I am against America until this life ends and the scale is placed in the afterlife.
I am against her even if the stones relented one day and the flint liquefied.
My hatred for America is so that if the worlds contained some of it, the worlds would tumble down.
She is … in evils and all evil on this earth.
Who other than her planted tyrants on our land?
Shallah, whose admission to the United States was sponsored by Sami Al-Arian, told Al-Arian during a wiretapped phone conversation in February 1994 about the poem, which he attributed to Arab poet Ahmad Matar. Shallah told Al-Arian he sent the poem to Fathi Shikaki after Shikaki told Shallah, “You are living in the lion’s den.”
“I sent it to soothe his mind about the issue of America,” said Shallah, who then was executive director of Al-Arian’s think tank, World & Islam Studies Enterprise. He would replace Shikaki as head of the Islamic Jihad after Shikaki was killed in 1995.

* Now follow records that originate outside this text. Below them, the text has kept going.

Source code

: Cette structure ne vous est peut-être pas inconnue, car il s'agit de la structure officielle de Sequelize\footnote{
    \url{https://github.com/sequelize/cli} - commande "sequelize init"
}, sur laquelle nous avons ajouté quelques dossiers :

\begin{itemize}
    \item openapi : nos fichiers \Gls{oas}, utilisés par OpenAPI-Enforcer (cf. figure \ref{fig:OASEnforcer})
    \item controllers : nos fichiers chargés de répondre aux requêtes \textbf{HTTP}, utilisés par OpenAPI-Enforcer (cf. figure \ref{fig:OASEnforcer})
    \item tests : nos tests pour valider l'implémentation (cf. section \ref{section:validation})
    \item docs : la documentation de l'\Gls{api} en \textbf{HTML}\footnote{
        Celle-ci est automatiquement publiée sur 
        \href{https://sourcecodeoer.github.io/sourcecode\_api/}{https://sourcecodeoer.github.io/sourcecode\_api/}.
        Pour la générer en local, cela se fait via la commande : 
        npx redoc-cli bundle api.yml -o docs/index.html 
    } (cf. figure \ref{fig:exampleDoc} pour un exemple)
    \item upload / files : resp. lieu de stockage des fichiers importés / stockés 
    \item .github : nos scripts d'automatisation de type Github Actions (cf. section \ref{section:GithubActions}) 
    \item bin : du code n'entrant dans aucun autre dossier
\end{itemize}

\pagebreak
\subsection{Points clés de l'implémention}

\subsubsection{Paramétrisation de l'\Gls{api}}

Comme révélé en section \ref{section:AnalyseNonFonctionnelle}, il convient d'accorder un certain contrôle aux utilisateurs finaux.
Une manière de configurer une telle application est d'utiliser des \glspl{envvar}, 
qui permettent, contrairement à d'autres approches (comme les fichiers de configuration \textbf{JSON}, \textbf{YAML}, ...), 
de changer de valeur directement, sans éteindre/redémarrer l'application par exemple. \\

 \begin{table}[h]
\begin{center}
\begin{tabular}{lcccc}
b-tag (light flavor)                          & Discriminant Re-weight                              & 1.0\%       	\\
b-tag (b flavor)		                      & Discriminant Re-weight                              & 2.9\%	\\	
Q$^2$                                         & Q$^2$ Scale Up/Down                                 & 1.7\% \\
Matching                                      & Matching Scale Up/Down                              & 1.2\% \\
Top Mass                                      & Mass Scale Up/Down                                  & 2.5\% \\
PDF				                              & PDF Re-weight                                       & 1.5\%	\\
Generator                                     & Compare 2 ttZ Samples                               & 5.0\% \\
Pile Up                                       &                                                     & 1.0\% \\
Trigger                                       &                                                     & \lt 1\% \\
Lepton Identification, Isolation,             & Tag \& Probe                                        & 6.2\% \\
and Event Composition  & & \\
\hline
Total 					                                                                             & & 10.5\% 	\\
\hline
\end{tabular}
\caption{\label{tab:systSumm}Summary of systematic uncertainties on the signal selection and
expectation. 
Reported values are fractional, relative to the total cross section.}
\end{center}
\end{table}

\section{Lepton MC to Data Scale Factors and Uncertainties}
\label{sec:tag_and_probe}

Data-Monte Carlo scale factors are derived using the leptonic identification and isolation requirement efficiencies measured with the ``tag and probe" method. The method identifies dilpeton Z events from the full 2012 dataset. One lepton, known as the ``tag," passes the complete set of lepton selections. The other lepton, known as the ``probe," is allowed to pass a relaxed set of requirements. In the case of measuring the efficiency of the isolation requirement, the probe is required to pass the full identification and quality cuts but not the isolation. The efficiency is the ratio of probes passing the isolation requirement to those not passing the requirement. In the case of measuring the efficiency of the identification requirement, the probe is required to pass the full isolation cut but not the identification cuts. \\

Although he didn’t seem upset by the poem, Al-Arian worried about creating problems between the U.S.-based Islamic Jihad members and those in the Middle East, particularly at a time Al-Arian was trying to push through financial reform.
“By God, my brother, the issue is that this is the worst time for any friction and defiance between us and them,” he said. “But it’s either this thing or never. I mean if it doesn’t happen now, it will never happen again.”